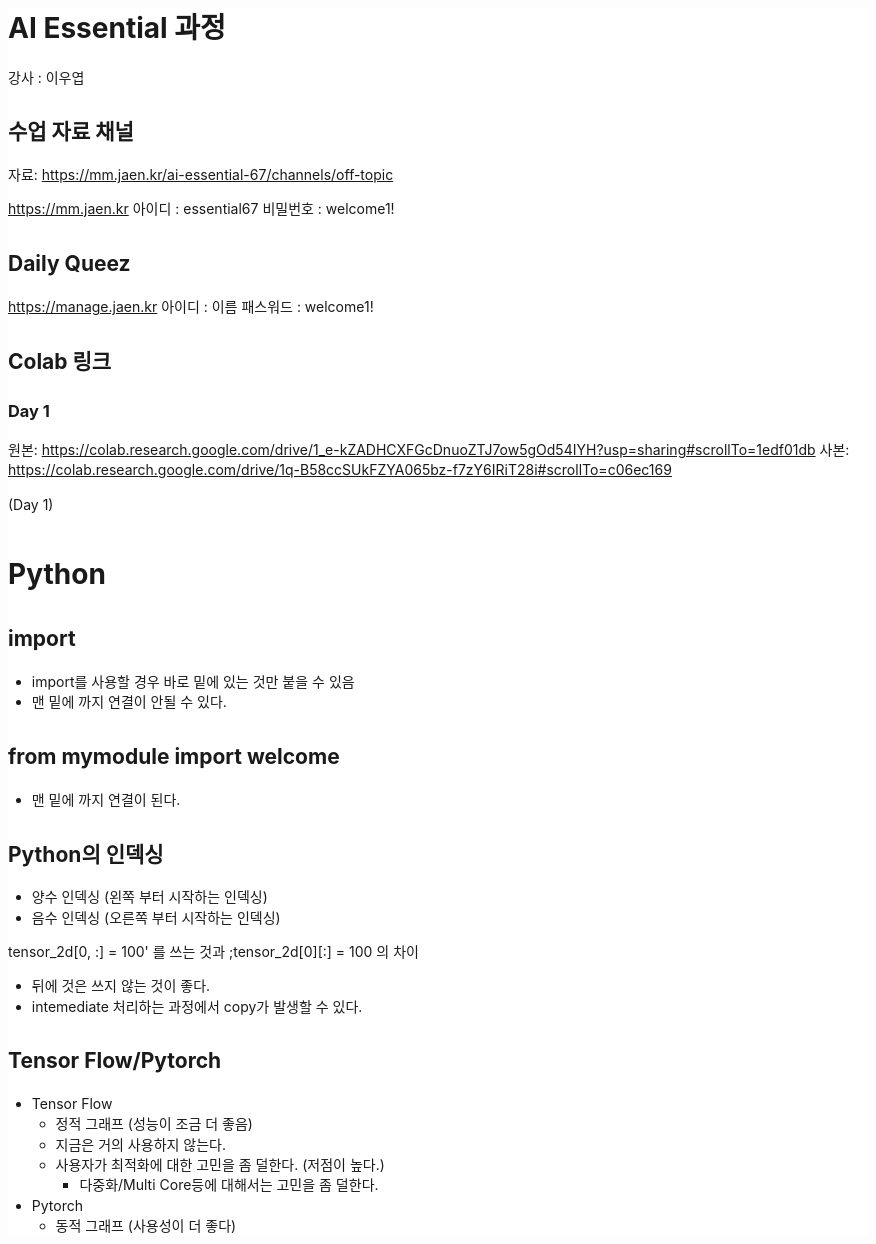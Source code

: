 
AI Essential 과정
===

강사 : 이우엽

## 수업 자료 채널
자료: https://mm.jaen.kr/ai-essential-67/channels/off-topic

https://mm.jaen.kr
아이디 : essential67
비밀번호 : welcome1!

## Daily Queez
https://manage.jaen.kr
아이디 : 이름
패스워드 : welcome1!

## Colab 링크

### Day 1
원본: https://colab.research.google.com/drive/1_e-kZADHCXFGcDnuoZTJ7ow5gOd54IYH?usp=sharing#scrollTo=1edf01db
사본: https://colab.research.google.com/drive/1q-B58ccSUkFZYA065bz-f7zY6IRiT28i#scrollTo=c06ec169



(Day 1)
# Python
## import 
- import를 사용할 경우 바로 밑에 있는 것만 붙을 수 있음 
- 맨 밑에 까지 연결이 안될 수 있다.

## from mymodule import welcome 
- 맨 밑에 까지 연결이 된다.

## Python의 인덱싱
- 양수 인덱싱 (왼쪽 부터 시작하는 인덱싱)
- 음수 인덱싱 (오른쪽 부터 시작하는 인덱싱)


tensor_2d[0, :] = 100' 를 쓰는 것과 ;tensor_2d[0][:] = 100 의 차이
- 뒤에 것은 쓰지 않는 것이 좋다.
- intemediate 처리하는 과정에서 copy가 발생할 수 있다. 

## Tensor Flow/Pytorch
- Tensor Flow
  - 정적 그래프 (성능이 조금 더 좋음)
  - 지금은 거의 사용하지 않는다.
  - 사용자가 최적화에 대한 고민을 좀 덜한다. (저점이 높다.)
    - 다중화/Multi Core등에 대해서는 고민을 좀 덜한다.
- Pytorch
  - 동적 그래프 (사용성이 더 좋다)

Activity
Copy, without any change, the run of lines from the one with "## Colab 링크" through the end of the entries above.

Exercise result
## Colab 링크

### Day 1
원본: https://colab.research.google.com/drive/1_e-kZADHCXFGcDnuoZTJ7ow5gOd54IYH?usp=sharing#scrollTo=1edf01db
사본: https://colab.research.google.com/drive/1q-B58ccSUkFZYA065bz-f7zY6IRiT28i#scrollTo=c06ec169



(Day 1)
# Python
## import 
- import를 사용할 경우 바로 밑에 있는 것만 붙을 수 있음 
- 맨 밑에 까지 연결이 안될 수 있다.

## from mymodule import welcome 
- 맨 밑에 까지 연결이 된다.

## Python의 인덱싱
- 양수 인덱싱 (왼쪽 부터 시작하는 인덱싱)
- 음수 인덱싱 (오른쪽 부터 시작하는 인덱싱)


tensor_2d[0, :] = 100' 를 쓰는 것과 ;tensor_2d[0][:] = 100 의 차이
- 뒤에 것은 쓰지 않는 것이 좋다.
- intemediate 처리하는 과정에서 copy가 발생할 수 있다. 

## Tensor Flow/Pytorch
- Tensor Flow
  - 정적 그래프 (성능이 조금 더 좋음)
  - 지금은 거의 사용하지 않는다.
  - 사용자가 최적화에 대한 고민을 좀 덜한다. (저점이 높다.)
    - 다중화/Multi Core등에 대해서는 고민을 좀 덜한다.
- Pytorch
  - 동적 그래프 (사용성이 더 좋다)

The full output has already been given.